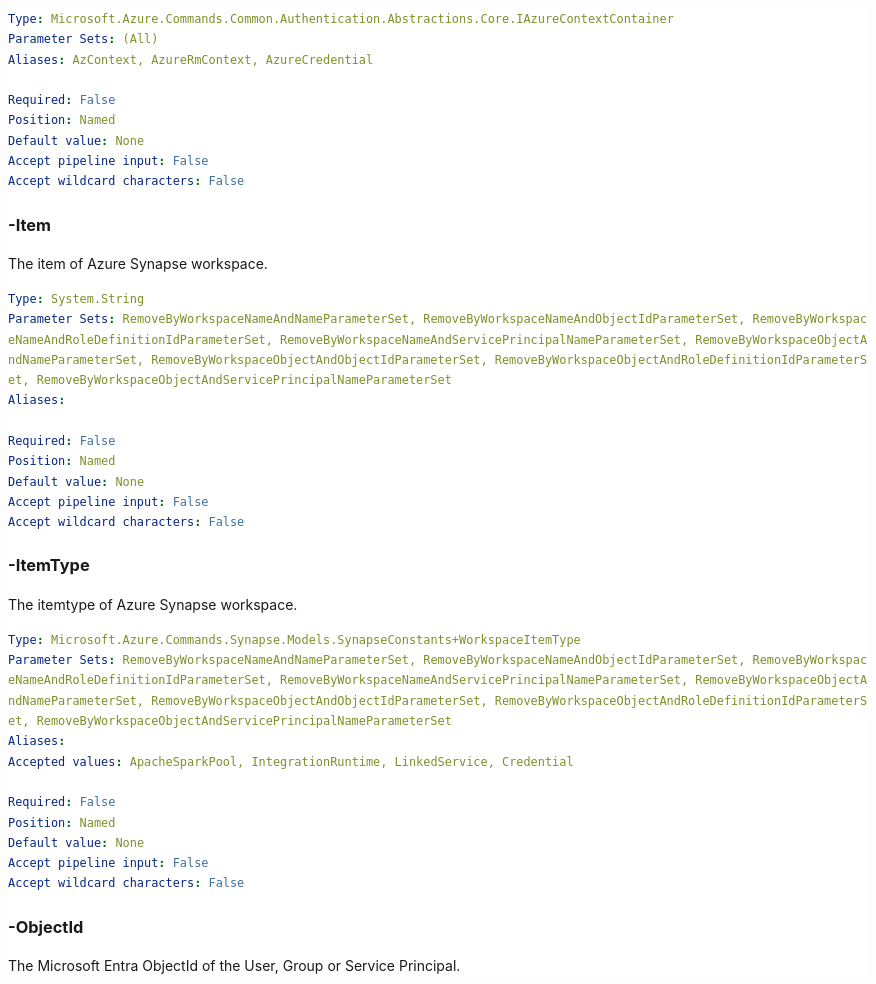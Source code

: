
 ```yaml
Type: Microsoft.Azure.Commands.Common.Authentication.Abstractions.Core.IAzureContextContainer
Parameter Sets: (All)
Aliases: AzContext, AzureRmContext, AzureCredential

Required: False
Position: Named
Default value: None
Accept pipeline input: False
Accept wildcard characters: False
```

### -Item
The item of Azure Synapse workspace.

```yaml
Type: System.String
Parameter Sets: RemoveByWorkspaceNameAndNameParameterSet, RemoveByWorkspaceNameAndObjectIdParameterSet, RemoveByWorkspaceNameAndRoleDefinitionIdParameterSet, RemoveByWorkspaceNameAndServicePrincipalNameParameterSet, RemoveByWorkspaceObjectAndNameParameterSet, RemoveByWorkspaceObjectAndObjectIdParameterSet, RemoveByWorkspaceObjectAndRoleDefinitionIdParameterSet, RemoveByWorkspaceObjectAndServicePrincipalNameParameterSet
Aliases:

Required: False
Position: Named
Default value: None
Accept pipeline input: False
Accept wildcard characters: False
```

### -ItemType
The itemtype of Azure Synapse workspace.

```yaml
Type: Microsoft.Azure.Commands.Synapse.Models.SynapseConstants+WorkspaceItemType
Parameter Sets: RemoveByWorkspaceNameAndNameParameterSet, RemoveByWorkspaceNameAndObjectIdParameterSet, RemoveByWorkspaceNameAndRoleDefinitionIdParameterSet, RemoveByWorkspaceNameAndServicePrincipalNameParameterSet, RemoveByWorkspaceObjectAndNameParameterSet, RemoveByWorkspaceObjectAndObjectIdParameterSet, RemoveByWorkspaceObjectAndRoleDefinitionIdParameterSet, RemoveByWorkspaceObjectAndServicePrincipalNameParameterSet
Aliases:
Accepted values: ApacheSparkPool, IntegrationRuntime, LinkedService, Credential

Required: False
Position: Named
Default value: None
Accept pipeline input: False
Accept wildcard characters: False
```

### -ObjectId
The Microsoft Entra ObjectId of the User, Group or Service Principal.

═══

§ **Work task**
Without including any pictures, print all of the material exactly as given.

§ **Response below**
Source code

:
 ```yaml
Type: Microsoft.Azure.Commands.Common.Authentication.Abstractions.Core.IAzureContextContainer
Parameter Sets: (All)
Aliases: AzContext, AzureRmContext, AzureCredential

Required: False
Position: Named
Default value: None
Accept pipeline input: False
Accept wildcard characters: False
```

### -Item
The item of Azure Synapse workspace.

```yaml
Type: System.String
Parameter Sets: RemoveByWorkspaceNameAndNameParameterSet, RemoveByWorkspaceNameAndObjectIdParameterSet, RemoveByWorkspaceNameAndRoleDefinitionIdParameterSet, RemoveByWorkspaceNameAndServicePrincipalNameParameterSet, RemoveByWorkspaceObjectAndNameParameterSet, RemoveByWorkspaceObjectAndObjectIdParameterSet, RemoveByWorkspaceObjectAndRoleDefinitionIdParameterSet, RemoveByWorkspaceObjectAndServicePrincipalNameParameterSet
Aliases:

Required: False
Position: Named
Default value: None
Accept pipeline input: False
Accept wildcard characters: False
```

### -ItemType
The itemtype of Azure Synapse workspace.

```yaml
Type: Microsoft.Azure.Commands.Synapse.Models.SynapseConstants+WorkspaceItemType
Parameter Sets: RemoveByWorkspaceNameAndNameParameterSet, RemoveByWorkspaceNameAndObjectIdParameterSet, RemoveByWorkspaceNameAndRoleDefinitionIdParameterSet, RemoveByWorkspaceNameAndServicePrincipalNameParameterSet, RemoveByWorkspaceObjectAndNameParameterSet, RemoveByWorkspaceObjectAndObjectIdParameterSet, RemoveByWorkspaceObjectAndRoleDefinitionIdParameterSet, RemoveByWorkspaceObjectAndServicePrincipalNameParameterSet
Aliases:
Accepted values: ApacheSparkPool, IntegrationRuntime, LinkedService, Credential

Required: False
Position: Named
Default value: None
Accept pipeline input: False
Accept wildcard characters: False
```

### -ObjectId
The Microsoft Entra ObjectId of the User, Group or Service Principal.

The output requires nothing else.